**MATERIAL FOR THE TASK:**
=-=-=-=-=

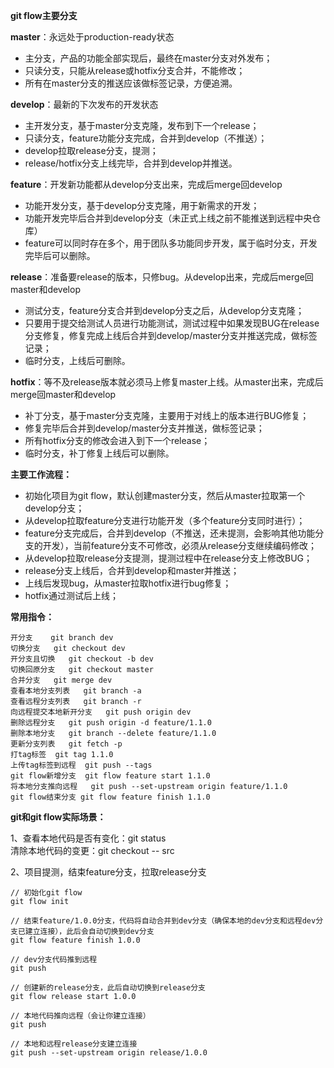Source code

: **git flow主要分支**

**master**：永远处于production-ready状态
* 主分支，产品的功能全部实现后，最终在master分支对外发布；
* 只读分支，只能从release或hotfix分支合并，不能修改；
* 所有在master分支的推送应该做标签记录，方便追溯。

**develop**：最新的下次发布的开发状态
* 主开发分支，基于master分支克隆，发布到下一个release；
* 只读分支，feature功能分支完成，合并到develop（不推送）；
* develop拉取release分支，提测；
* release/hotfix分支上线完毕，合并到develop并推送。

**feature**：开发新功能都从develop分支出来，完成后merge回develop
* 功能开发分支，基于develop分支克隆，用于新需求的开发；
* 功能开发完毕后合并到develop分支（未正式上线之前不能推送到远程中央仓库）
* feature可以同时存在多个，用于团队多功能同步开发，属于临时分支，开发完毕后可以删除。

**release**：准备要release的版本，只修bug。从develop出来，完成后merge回master和develop
* 测试分支，feature分支合并到develop分支之后，从develop分支克隆；
* 只要用于提交给测试人员进行功能测试，测试过程中如果发现BUG在release分支修复，修复完成上线后合并到develop/master分支并推送完成，做标签记录；
* 临时分支，上线后可删除。

**hotfix**：等不及release版本就必须马上修复master上线。从master出来，完成后merge回master和develop
* 补丁分支，基于master分支克隆，主要用于对线上的版本进行BUG修复；
* 修复完毕后合并到develop/master分支并推送，做标签记录；
* 所有hotfix分支的修改会进入到下一个release；
* 临时分支，补丁修复上线后可以删除。
 

**主要工作流程：**

* 初始化项目为git flow，默认创建master分支，然后从master拉取第一个develop分支；
* 从develop拉取feature分支进行功能开发（多个feature分支同时进行）；
* feature分支完成后，合并到develop（不推送，还未提测，会影响其他功能分支的开发），当前feature分支不可修改，必须从release分支继续编码修改；
* 从develop拉取release分支提测，提测过程中在release分支上修改BUG；
* release分支上线后，合并到develop和master并推送；
* 上线后发现bug，从master拉取hotfix进行bug修复；
* hotfix通过测试后上线；
 

**常用指令：**
```
开分支    git branch dev
切换分支   git checkout dev
开分支且切换   git checkout -b dev
切换回原分支   git checkout master
合并分支   git merge dev
查看本地分支列表   git branch -a
查看远程分支列表   git branch -r
向远程提交本地新开分支   git push origin dev
删除远程分支   git push origin -d feature/1.1.0
删除本地分支   git branch --delete feature/1.1.0
更新分支列表   git fetch -p
打tag标签  git tag 1.1.0
上传tag标签到远程  git push --tags
git flow新增分支  git flow feature start 1.1.0
将本地分支推向远程   git push --set-upstream origin feature/1.1.0
git flow结束分支 git flow feature finish 1.1.0
``` 

**git和git flow实际场景：**

1、查看本地代码是否有变化：git status    
清除本地代码的变更：git checkout -- src  
      
2、项目提测，结束feature分支，拉取release分支  

```
// 初始化git flow  
git flow init  

// 结束feature/1.0.0分支，代码将自动合并到dev分支（确保本地的dev分支和远程dev分支已建立连接），此后会自动切换到dev分支
git flow feature finish 1.0.0
 
// dev分支代码推到远程
git push
 
// 创建新的release分支，此后自动切换到release分支
git flow release start 1.0.0
 
// 本地代码推向远程（会让你建立连接）
git push
 
// 本地和远程release分支建立连接
git push --set-upstream origin release/1.0.0
```
 
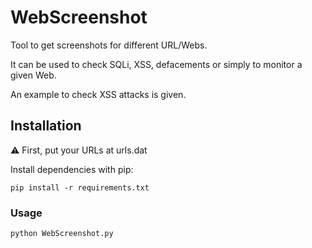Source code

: # WebScreenshot
Tool to get screenshots for different URL/Webs. 

It can be used to check SQLi, XSS, defacements or simply to monitor a given Web.

An example to check XSS attacks is given.

## Installation
⚠ First, put your URLs at urls.dat

Install dependencies with pip:
```
pip install -r requirements.txt

```

### Usage
```
python WebScreenshot.py
```




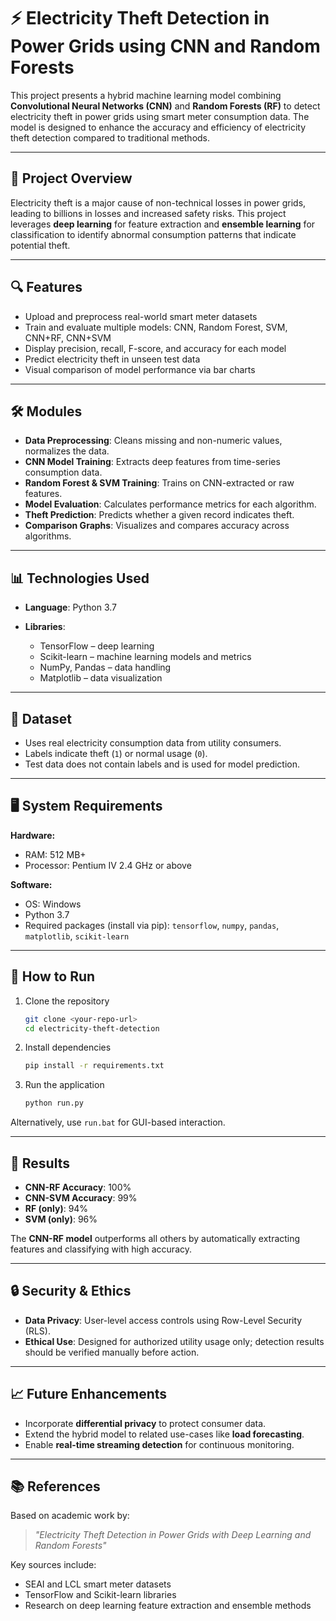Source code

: 
# ⚡ Electricity Theft Detection in Power Grids using CNN and Random Forests

This project presents a hybrid machine learning model combining **Convolutional Neural Networks (CNN)** and **Random Forests (RF)** to detect electricity theft in power grids using smart meter consumption data. The model is designed to enhance the accuracy and efficiency of electricity theft detection compared to traditional methods.

---

## 🧠 Project Overview

Electricity theft is a major cause of non-technical losses in power grids, leading to billions in losses and increased safety risks. This project leverages **deep learning** for feature extraction and **ensemble learning** for classification to identify abnormal consumption patterns that indicate potential theft.

---

## 🔍 Features

* Upload and preprocess real-world smart meter datasets
* Train and evaluate multiple models: CNN, Random Forest, SVM, CNN+RF, CNN+SVM
* Display precision, recall, F-score, and accuracy for each model
* Predict electricity theft in unseen test data
* Visual comparison of model performance via bar charts

---

## 🛠 Modules

* **Data Preprocessing**: Cleans missing and non-numeric values, normalizes the data.
* **CNN Model Training**: Extracts deep features from time-series consumption data.
* **Random Forest & SVM Training**: Trains on CNN-extracted or raw features.
* **Model Evaluation**: Calculates performance metrics for each algorithm.
* **Theft Prediction**: Predicts whether a given record indicates theft.
* **Comparison Graphs**: Visualizes and compares accuracy across algorithms.

---

## 📊 Technologies Used

* **Language**: Python 3.7
* **Libraries**:

  * TensorFlow – deep learning
  * Scikit-learn – machine learning models and metrics
  * NumPy, Pandas – data handling
  * Matplotlib – data visualization

---

## 📂 Dataset

* Uses real electricity consumption data from utility consumers.
* Labels indicate theft (`1`) or normal usage (`0`).
* Test data does not contain labels and is used for model prediction.

---

## 🖥 System Requirements

**Hardware:**

* RAM: 512 MB+
* Processor: Pentium IV 2.4 GHz or above

**Software:**

* OS: Windows
* Python 3.7
* Required packages (install via pip): `tensorflow`, `numpy`, `pandas`, `matplotlib`, `scikit-learn`

---

## 🚀 How to Run

1. Clone the repository

   ```bash
   git clone <your-repo-url>
   cd electricity-theft-detection
   ```
2. Install dependencies

   ```bash
   pip install -r requirements.txt
   ```
3. Run the application

   ```bash
   python run.py
   ```

Alternatively, use `run.bat` for GUI-based interaction.

---

## 🧪 Results

* **CNN-RF Accuracy**: 100%
* **CNN-SVM Accuracy**: 99%
* **RF (only)**: 94%
* **SVM (only)**: 96%

The **CNN-RF model** outperforms all others by automatically extracting features and classifying with high accuracy.

---

## 🔒 Security & Ethics

* **Data Privacy**: User-level access controls using Row-Level Security (RLS).
* **Ethical Use**: Designed for authorized utility usage only; detection results should be verified manually before action.

---

## 📈 Future Enhancements

* Incorporate **differential privacy** to protect consumer data.
* Extend the hybrid model to related use-cases like **load forecasting**.
* Enable **real-time streaming detection** for continuous monitoring.

---

## 📚 References

Based on academic work by:

> *"Electricity Theft Detection in Power Grids with Deep Learning and Random Forests"*

Key sources include:

* SEAI and LCL smart meter datasets
* TensorFlow and Scikit-learn libraries
* Research on deep learning feature extraction and ensemble methods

=-=-=-=-=

**WHAT THE EXERCISE ASKS:**
Wherever the word "performance" shows up in the material, copy the line it is on.

**EXPECTED ANSWER:**
* Visual comparison of model performance via bar charts
* **Model Evaluation**: Calculates performance metrics for each algorithm.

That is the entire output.